---------- RECORDS TO USE ----------

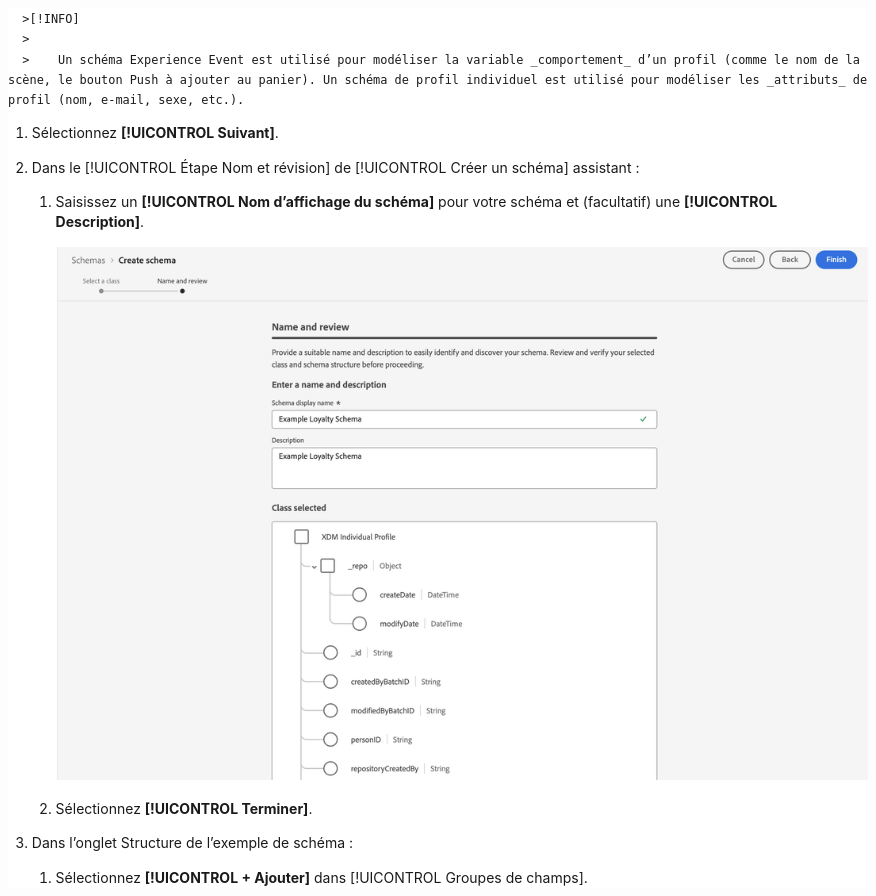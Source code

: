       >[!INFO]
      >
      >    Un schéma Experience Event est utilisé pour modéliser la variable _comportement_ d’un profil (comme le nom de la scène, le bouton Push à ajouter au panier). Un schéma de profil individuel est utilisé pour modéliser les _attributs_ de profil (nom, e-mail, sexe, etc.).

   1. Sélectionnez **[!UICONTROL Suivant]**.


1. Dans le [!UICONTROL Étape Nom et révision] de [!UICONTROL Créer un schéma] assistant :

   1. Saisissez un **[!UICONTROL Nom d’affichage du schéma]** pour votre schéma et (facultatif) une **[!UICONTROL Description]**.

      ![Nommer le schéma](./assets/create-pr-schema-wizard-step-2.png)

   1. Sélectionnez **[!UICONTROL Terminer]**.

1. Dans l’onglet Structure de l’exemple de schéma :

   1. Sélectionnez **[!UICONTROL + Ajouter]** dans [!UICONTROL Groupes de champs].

----------
---------- RECORDS TO USE ----------

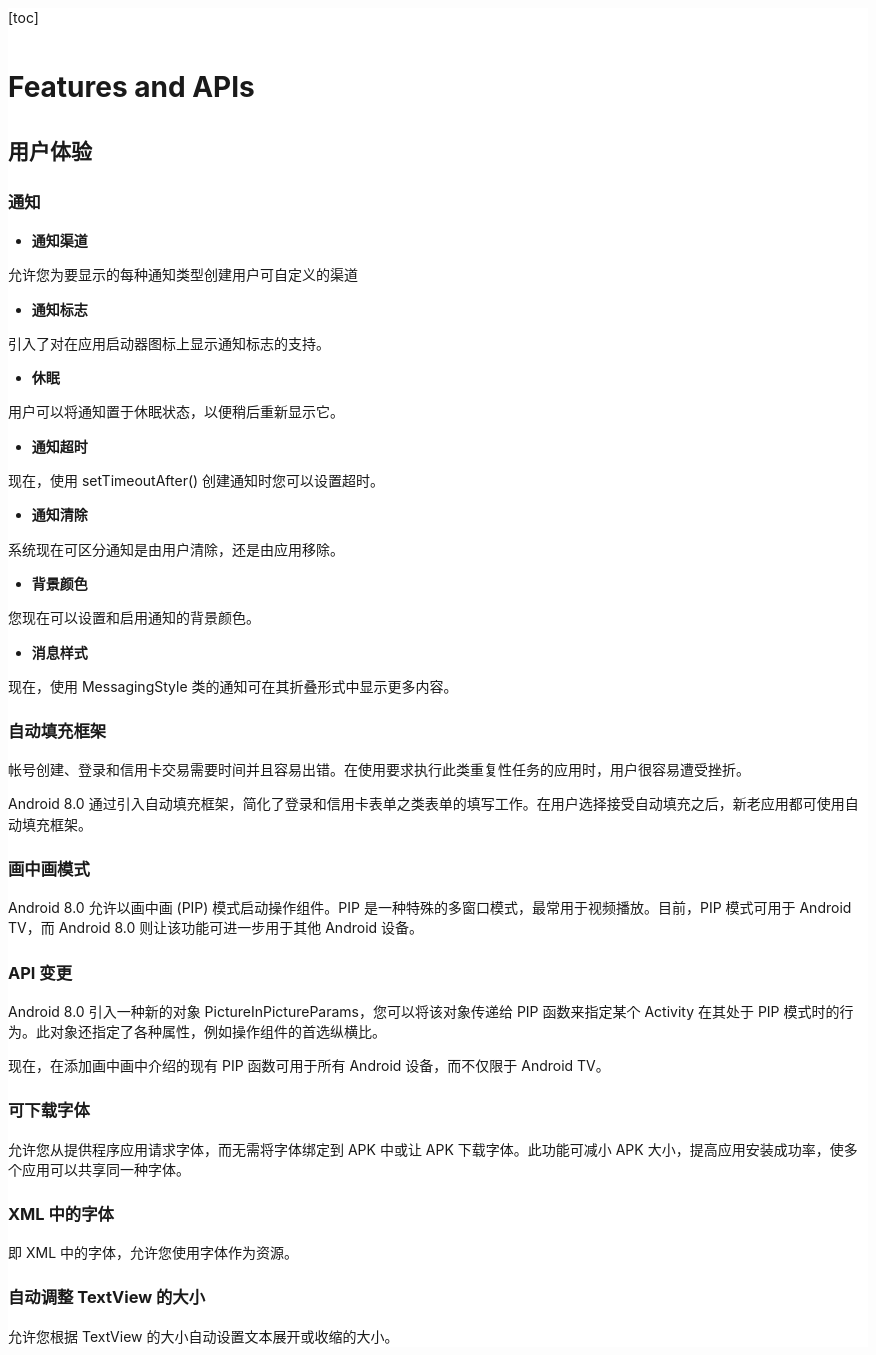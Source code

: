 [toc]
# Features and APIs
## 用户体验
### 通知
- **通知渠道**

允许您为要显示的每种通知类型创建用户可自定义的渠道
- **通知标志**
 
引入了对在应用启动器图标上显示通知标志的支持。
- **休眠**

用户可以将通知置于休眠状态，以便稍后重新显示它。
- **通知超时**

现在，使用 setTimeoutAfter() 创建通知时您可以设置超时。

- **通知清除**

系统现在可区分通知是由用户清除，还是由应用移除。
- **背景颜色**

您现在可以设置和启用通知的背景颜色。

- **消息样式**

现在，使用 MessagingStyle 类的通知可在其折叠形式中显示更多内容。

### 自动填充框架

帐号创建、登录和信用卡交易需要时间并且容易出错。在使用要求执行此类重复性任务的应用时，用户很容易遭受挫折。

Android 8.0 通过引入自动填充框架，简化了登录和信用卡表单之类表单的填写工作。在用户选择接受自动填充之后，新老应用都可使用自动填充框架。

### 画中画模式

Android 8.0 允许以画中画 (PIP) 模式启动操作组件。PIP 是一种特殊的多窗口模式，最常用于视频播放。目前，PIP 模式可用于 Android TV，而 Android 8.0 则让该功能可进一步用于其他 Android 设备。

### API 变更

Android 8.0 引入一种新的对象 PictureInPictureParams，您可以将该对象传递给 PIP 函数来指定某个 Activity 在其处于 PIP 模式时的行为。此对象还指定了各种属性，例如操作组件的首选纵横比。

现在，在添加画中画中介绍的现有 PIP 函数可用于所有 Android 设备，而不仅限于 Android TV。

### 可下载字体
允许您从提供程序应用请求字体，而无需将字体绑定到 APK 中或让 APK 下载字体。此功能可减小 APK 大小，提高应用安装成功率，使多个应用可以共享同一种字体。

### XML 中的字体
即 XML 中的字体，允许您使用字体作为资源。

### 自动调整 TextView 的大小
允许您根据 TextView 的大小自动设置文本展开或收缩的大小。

----------

*TRY IT*: Please, from the entries above, set down exactly the lines from the one containing "即 XML 中的字体，允许您使用字体作为资源。" through the one containing "允许您根据 TextView 的大小自动设置文本展开或收缩的大小。", and only those.

*OUTPUT BELOW*:
即 XML 中的字体，允许您使用字体作为资源。

### 自动调整 TextView 的大小
允许您根据 TextView 的大小自动设置文本展开或收缩的大小。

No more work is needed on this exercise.